Sunday, May 2, 2010

A Small Start

Depending on when you read this, our daughter will have already marked another anniversary observance of the hour of her birth. Be of good cheer, she's a night owl now, so the chances that she was still up at a little past four this morning when it was exactly the moment to sing a rousing chorus of 'Happy Birthday to Me' are pretty slim. If this were a workday, I'd already be up and might have been tempted to wake her using my Yakky Doodle voice to serenade her, except she has her mother's enthusiasm for abrupt starts to the day and would have been in the foulest of moods for hours.

That won't do, least of all on her birthday. I have a head full of memories and don't always sort wisely or well between what is real and what I remember as real (which causes me trouble and earns me stern looks). My wife has shoe boxes full of pictures of both of our children and in nearly all of them, Michelle is looking directly into the lens, into the eye of the person taking the picture.
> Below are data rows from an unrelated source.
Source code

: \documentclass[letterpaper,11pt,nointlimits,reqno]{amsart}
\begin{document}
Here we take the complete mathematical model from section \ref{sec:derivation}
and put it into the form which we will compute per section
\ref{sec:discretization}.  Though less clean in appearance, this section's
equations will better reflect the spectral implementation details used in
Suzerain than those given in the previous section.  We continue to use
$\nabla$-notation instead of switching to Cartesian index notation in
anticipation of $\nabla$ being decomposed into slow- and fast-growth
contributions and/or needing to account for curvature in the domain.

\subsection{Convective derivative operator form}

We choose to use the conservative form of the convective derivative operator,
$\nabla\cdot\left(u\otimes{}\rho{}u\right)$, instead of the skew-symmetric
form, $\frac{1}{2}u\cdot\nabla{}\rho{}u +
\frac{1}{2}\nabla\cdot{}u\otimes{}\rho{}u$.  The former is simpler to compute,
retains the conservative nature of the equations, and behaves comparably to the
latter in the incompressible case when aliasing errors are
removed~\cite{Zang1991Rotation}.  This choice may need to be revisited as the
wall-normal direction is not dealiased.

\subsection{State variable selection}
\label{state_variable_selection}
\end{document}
She has, or shows, no fear of the world, another attribute she has from her mother.

Michelle is finishing up her undergraduate degree at Eastern Connecticut State University, ECSU, in Willimantic, which is a little less than an hour's ride from our house and so the five (I think) semesters she lived on campus were a foreshadowing without actually ever being a preview of what life in our house will be like when, she, like her brother almost a decade ago, leaves to be a part of the bigger world.
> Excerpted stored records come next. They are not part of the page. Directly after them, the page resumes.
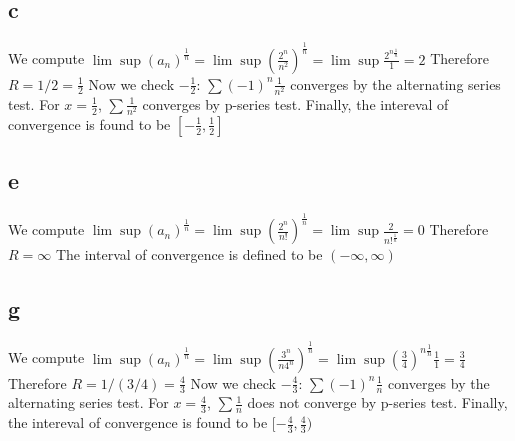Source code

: \documentclass[12pt]{article}
\begin{document}
\subsection{c}
We compute $\lim \sup (a_n)^\frac{1}{n} = \lim \sup (\frac{2^n}{n^2})^\frac{1}{n} = \lim \sup \frac{2^{n\frac{1}{n}}}{1} = 2$
Therefore $R = 1/2 = \frac{1}{2}$
\newline
Now we check $-\frac{1}{2}$: $\sum (-1)^n\frac{1}{n^2}$ converges by the alternating series test.
\newline
For $x= \frac{1}{2}$, $\sum \frac{1}{n^2}$ converges by p-series test.
\newline
Finally, the intereval of convergence is found to be $[-\frac{1}{2},\frac{1}{2}]$

\subsection{e}
We compute $\lim \sup (a_n)^\frac{1}{n} = \lim \sup (\frac{2^n}{n!})^\frac{1}{n} = \lim \sup \frac{2}{n!^{\frac{1}{n}}} = 0$
Therefore $R = \infty$
\newline
The interval of convergence is defined to be $(-\infty, \infty)$

\subsection{g}
We compute $\lim \sup (a_n)^\frac{1}{n} = \lim \sup (\frac{3^n}{n4^n})^\frac{1}{n} = \lim \sup (\frac{3}{4})^{n\frac{1}{n}}\frac{1}{1} = \frac{3}{4}$
Therefore $R = 1/(3/4) = \frac{4}{3}$
\newline
Now we check $-\frac{4}{3}$: $\sum (-1)^n\frac{1}{n}$ converges by the alternating series test.
\newline
For $x= \frac{4}{3}$, $\sum \frac{1}{n}$ does not converge by p-series test.
\newline
Finally, the intereval of convergence is found to be $[-\frac{4}{3},\frac{4}{3})$
\end{document}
She will always be our child-she knows this, we've told her this and she believes us. I'm not sure she's always comfortable with how often one of us (me) sees a four year old when she's saying something, though you'd think by now, especially after yesterday's story about she got hit on by a guy in Providence, I'd have abandoned my 'she's my four old' point of view as technically untenable. I'm grateful I haven't left for Providence, yet.

As she prepares to become a citizen of the world later this month, walk across the stage and shake hands with some representative of ECSU she'll very likely never see again, and set off on her way to being whatever person she so chooses to be, I know she'll never lose sight of no matter how far or fast she grows and goes, she will always be our little girl. Happy Birthday, itty-bit!